◆ The problem: Using the data below, return every line that holds the word "zeroes".

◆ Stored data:
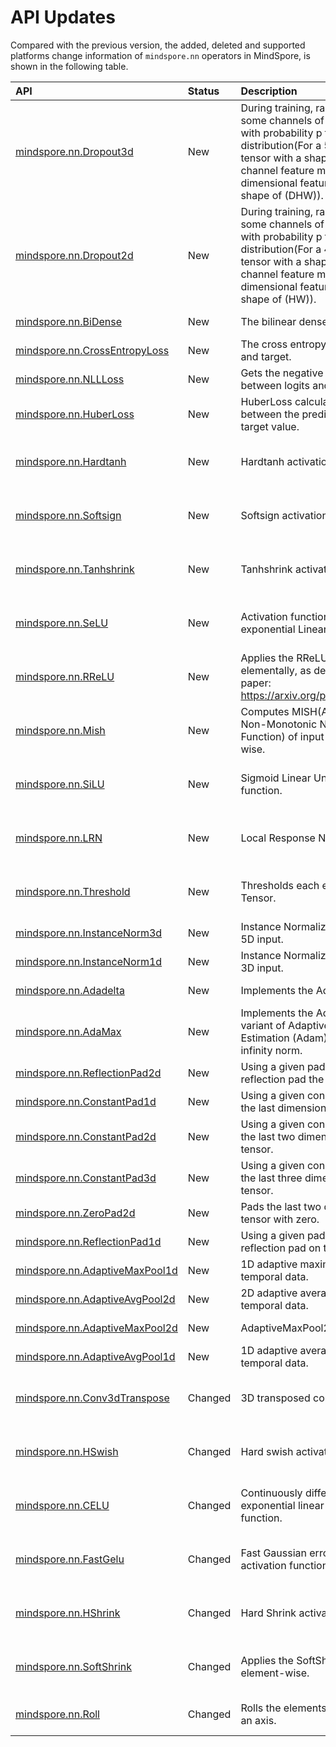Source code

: # API Updates

Compared with the previous version, the added, deleted and supported platforms change information of `mindspore.nn` operators in MindSpore, is shown in the following table.

|API|Status|Description|Support Platform|Class
|:----|:----|:----|:----|:----
|[mindspore.nn.Dropout3d](https://www.mindspore.cn/docs/en/r1.8/api_python/nn/mindspore.nn.Dropout3d.html)|New|During training, randomly zeroes some channels of the input tensor with probability p from a Bernoulli distribution(For a 5-dimensional tensor with a shape of \(NCDHW\), the channel feature map refers to a 3-dimensional feature map with a shape of \(DHW\)).|r1.8: Ascend/GPU/CPU|Dropout Layer
|[mindspore.nn.Dropout2d](https://www.mindspore.cn/docs/en/r1.8/api_python/nn/mindspore.nn.Dropout2d.html)|New|During training, randomly zeroes some channels of the input tensor with probability p from a Bernoulli distribution(For a 4-dimensional tensor with a shape of \(NCHW\), the channel feature map refers to a 2-dimensional feature map with the shape of \(HW\)).|r1.8: Ascend/GPU/CPU|Dropout Layer
|[mindspore.nn.BiDense](https://www.mindspore.cn/docs/en/r1.8/api_python/nn/mindspore.nn.BiDense.html)|New|The bilinear dense connected layer.|r1.8: Ascend/GPU/CPU|Linear Layer
|[mindspore.nn.CrossEntropyLoss](https://www.mindspore.cn/docs/en/r1.8/api_python/nn/mindspore.nn.CrossEntropyLoss.html)|New|The cross entropy loss between input and target.|r1.8: Ascend/GPU/CPU|Loss Function
|[mindspore.nn.NLLLoss](https://www.mindspore.cn/docs/en/r1.8/api_python/nn/mindspore.nn.NLLLoss.html)|New|Gets the negative log likelihood loss between logits and labels.|r1.8: Ascend/GPU/CPU|Loss Function
|[mindspore.nn.HuberLoss](https://www.mindspore.cn/docs/en/r1.8/api_python/nn/mindspore.nn.HuberLoss.html)|New|HuberLoss calculate the error between the predicted value and the target value.|r1.8: Ascend/GPU/CPU|Loss Function
|[mindspore.nn.Hardtanh](https://www.mindspore.cn/docs/en/r1.8/api_python/nn/mindspore.nn.Hardtanh.html)|New|Hardtanh activation function.|r1.8: Ascend/GPU/CPU|Nonlinear Activation Function Layer
|[mindspore.nn.Softsign](https://www.mindspore.cn/docs/en/r1.8/api_python/nn/mindspore.nn.Softsign.html)|New|Softsign activation function.|r1.8: Ascend/GPU/CPU|Nonlinear Activation Function Layer
|[mindspore.nn.Tanhshrink](https://www.mindspore.cn/docs/en/r1.8/api_python/nn/mindspore.nn.Tanhshrink.html)|New|Tanhshrink activation function.|r1.8: Ascend/GPU/CPU|Nonlinear Activation Function Layer
|[mindspore.nn.SeLU](https://www.mindspore.cn/docs/en/r1.8/api_python/nn/mindspore.nn.SeLU.html)|New|Activation function SeLU (Scaled exponential Linear Unit).|r1.8: Ascend/GPU/CPU|Nonlinear Activation Function Layer
|[mindspore.nn.RReLU](https://www.mindspore.cn/docs/en/r1.8/api_python/nn/mindspore.nn.RReLU.html)|New|Applies the RReLU function elementally, as described in the paper: https://arxiv.org/pdf/1505.00853.pdf|r1.8: Ascend/GPU/CPU|Nonlinear Activation Function Layer
|[mindspore.nn.Mish](https://www.mindspore.cn/docs/en/r1.8/api_python/nn/mindspore.nn.Mish.html)|New|Computes MISH(A Self Regularized Non-Monotonic Neural Activation Function) of input tensors element-wise.|r1.8: Ascend/GPU/CPU|Nonlinear Activation Function Layer
|[mindspore.nn.SiLU](https://www.mindspore.cn/docs/en/r1.8/api_python/nn/mindspore.nn.SiLU.html)|New|Sigmoid Linear Unit activation function.|r1.8: Ascend/GPU/CPU|Nonlinear Activation Function Layer
|[mindspore.nn.LRN](https://www.mindspore.cn/docs/en/r1.8/api_python/nn/mindspore.nn.LRN.html)|New|Local Response Normalization.|r1.8: Ascend/GPU/CPU|Nonlinear Activation Function Layer
|[mindspore.nn.Threshold](https://www.mindspore.cn/docs/en/r1.8/api_python/nn/mindspore.nn.Threshold.html)|New|Thresholds each element of the input Tensor.|r1.8: Ascend/CPU/GPU|Nonlinear Activation Function Layer
|[mindspore.nn.InstanceNorm3d](https://www.mindspore.cn/docs/en/r1.8/api_python/nn/mindspore.nn.InstanceNorm3d.html)|New|Instance Normalization layer over a 5D input.|r1.8: GPU|Normalization Layer
|[mindspore.nn.InstanceNorm1d](https://www.mindspore.cn/docs/en/r1.8/api_python/nn/mindspore.nn.InstanceNorm1d.html)|New|Instance Normalization layer over a 3D input.|r1.8: GPU|Normalization Layer
|[mindspore.nn.Adadelta](https://www.mindspore.cn/docs/en/r1.8/api_python/nn/mindspore.nn.Adadelta.html)|New|Implements the Adadelta algorithm.|r1.8: Ascend/CPU|Optimizer
|[mindspore.nn.AdaMax](https://www.mindspore.cn/docs/en/r1.8/api_python/nn/mindspore.nn.AdaMax.html)|New|Implements the AdaMax algorithm, a variant of Adaptive Movement Estimation (Adam) based on the infinity norm.|r1.8: Ascend/CPU|Optimizer
|[mindspore.nn.ReflectionPad2d](https://www.mindspore.cn/docs/en/r1.8/api_python/nn/mindspore.nn.ReflectionPad2d.html)|New|Using a given padding to do reflection pad the given tensor.|r1.8: Ascend/GPU/CPU|Padding Layer
|[mindspore.nn.ConstantPad1d](https://www.mindspore.cn/docs/en/r1.8/api_python/nn/mindspore.nn.ConstantPad1d.html)|New|Using a given constant value to pads the last dimensions of input tensor.|r1.8: Ascend/GPU/CPU|Padding Layer
|[mindspore.nn.ConstantPad2d](https://www.mindspore.cn/docs/en/r1.8/api_python/nn/mindspore.nn.ConstantPad2d.html)|New|Using a given constant value to pads the last two dimensions of input tensor.|r1.8: Ascend/GPU/CPU|Padding Layer
|[mindspore.nn.ConstantPad3d](https://www.mindspore.cn/docs/en/r1.8/api_python/nn/mindspore.nn.ConstantPad3d.html)|New|Using a given constant value to pads the last three dimensions of input tensor.|r1.8: Ascend/GPU/CPU|Padding Layer
|[mindspore.nn.ZeroPad2d](https://www.mindspore.cn/docs/en/r1.8/api_python/nn/mindspore.nn.ZeroPad2d.html)|New|Pads the last two dimensions of input tensor with zero.|r1.8: Ascend/GPU/CPU|Padding Layer
|[mindspore.nn.ReflectionPad1d](https://www.mindspore.cn/docs/en/r1.8/api_python/nn/mindspore.nn.ReflectionPad1d.html)|New|Using a given padding to do reflection pad on the given tensor.|r1.8: Ascend/GPU/CPU|Padding Layer
|[mindspore.nn.AdaptiveMaxPool1d](https://www.mindspore.cn/docs/en/r1.8/api_python/nn/mindspore.nn.AdaptiveMaxPool1d.html)|New|1D adaptive maximum pooling for temporal data.|r1.8: Ascend/GPU/CPU|Pooling Layer
|[mindspore.nn.AdaptiveAvgPool2d](https://www.mindspore.cn/docs/en/r1.8/api_python/nn/mindspore.nn.AdaptiveAvgPool2d.html)|New|2D adaptive average pooling for temporal data.|r1.8: GPU|Pooling Layer
|[mindspore.nn.AdaptiveMaxPool2d](https://www.mindspore.cn/docs/en/r1.8/api_python/nn/mindspore.nn.AdaptiveMaxPool2d.html)|New|AdaptiveMaxPool2d operation.|r1.8: Ascend/GPU/CPU|Pooling Layer
|[mindspore.nn.AdaptiveAvgPool1d](https://www.mindspore.cn/docs/en/r1.8/api_python/nn/mindspore.nn.AdaptiveAvgPool1d.html)|New|1D adaptive average pooling for temporal data.|r1.8: Ascend/GPU/CPU|Pooling Layer
|[mindspore.nn.Conv3dTranspose](https://www.mindspore.cn/docs/en/r1.8/api_python/nn/mindspore.nn.Conv3dTranspose.html)|Changed|3D transposed convolution layer.|r1.7: Ascend/GPU => r1.8: Ascend/GPU/CPU|Convolutional Neural Network Layer
|[mindspore.nn.HSwish](https://www.mindspore.cn/docs/en/r1.8/api_python/nn/mindspore.nn.HSwish.html)|Changed|Hard swish activation function.|r1.7: GPU/CPU => r1.8: Ascend/GPU/CPU|Nonlinear Activation Function Layer
|[mindspore.nn.CELU](https://www.mindspore.cn/docs/en/r1.8/api_python/nn/mindspore.nn.CELU.html)|Changed|Continuously differentiable exponential linear units activation function.|r1.7: Ascend => r1.8: Ascend/GPU/CPU|Nonlinear Activation Function Layer
|[mindspore.nn.FastGelu](https://www.mindspore.cn/docs/en/r1.8/api_python/nn/mindspore.nn.FastGelu.html)|Changed|Fast Gaussian error linear unit activation function.|r1.7: Ascend => r1.8: Ascend/GPU/CPU|Nonlinear Activation Function Layer
|[mindspore.nn.HShrink](https://www.mindspore.cn/docs/en/r1.8/api_python/nn/mindspore.nn.HShrink.html)|Changed|Hard Shrink activation function.|r1.7: Ascend => r1.8: Ascend/CPU/GPU|Nonlinear Activation Function Layer
|[mindspore.nn.SoftShrink](https://www.mindspore.cn/docs/en/r1.8/api_python/nn/mindspore.nn.SoftShrink.html)|Changed|Applies the SoftShrink function element-wise.|r1.7: Ascend => r1.8: Ascend/CPU/GPU|Nonlinear Activation Function Layer
|[mindspore.nn.Roll](https://www.mindspore.cn/docs/en/r1.8/api_python/nn/mindspore.nn.Roll.html)|Changed|Rolls the elements of a tensor along an axis.|r1.7: Ascend => r1.8: Ascend/GPU|Tools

◆ Result of the task:
|[mindspore.nn.Dropout3d](https://www.mindspore.cn/docs/en/r1.8/api_python/nn/mindspore.nn.Dropout3d.html)|New|During training, randomly zeroes some channels of the input tensor with probability p from a Bernoulli distribution(For a 5-dimensional tensor with a shape of \(NCDHW\), the channel feature map refers to a 3-dimensional feature map with a shape of \(DHW\)).|r1.8: Ascend/GPU/CPU|Dropout Layer
|[mindspore.nn.Dropout2d](https://www.mindspore.cn/docs/en/r1.8/api_python/nn/mindspore.nn.Dropout2d.html)|New|During training, randomly zeroes some channels of the input tensor with probability p from a Bernoulli distribution(For a 4-dimensional tensor with a shape of \(NCHW\), the channel feature map refers to a 2-dimensional feature map with the shape of \(HW\)).|r1.8: Ascend/GPU/CPU|Dropout Layer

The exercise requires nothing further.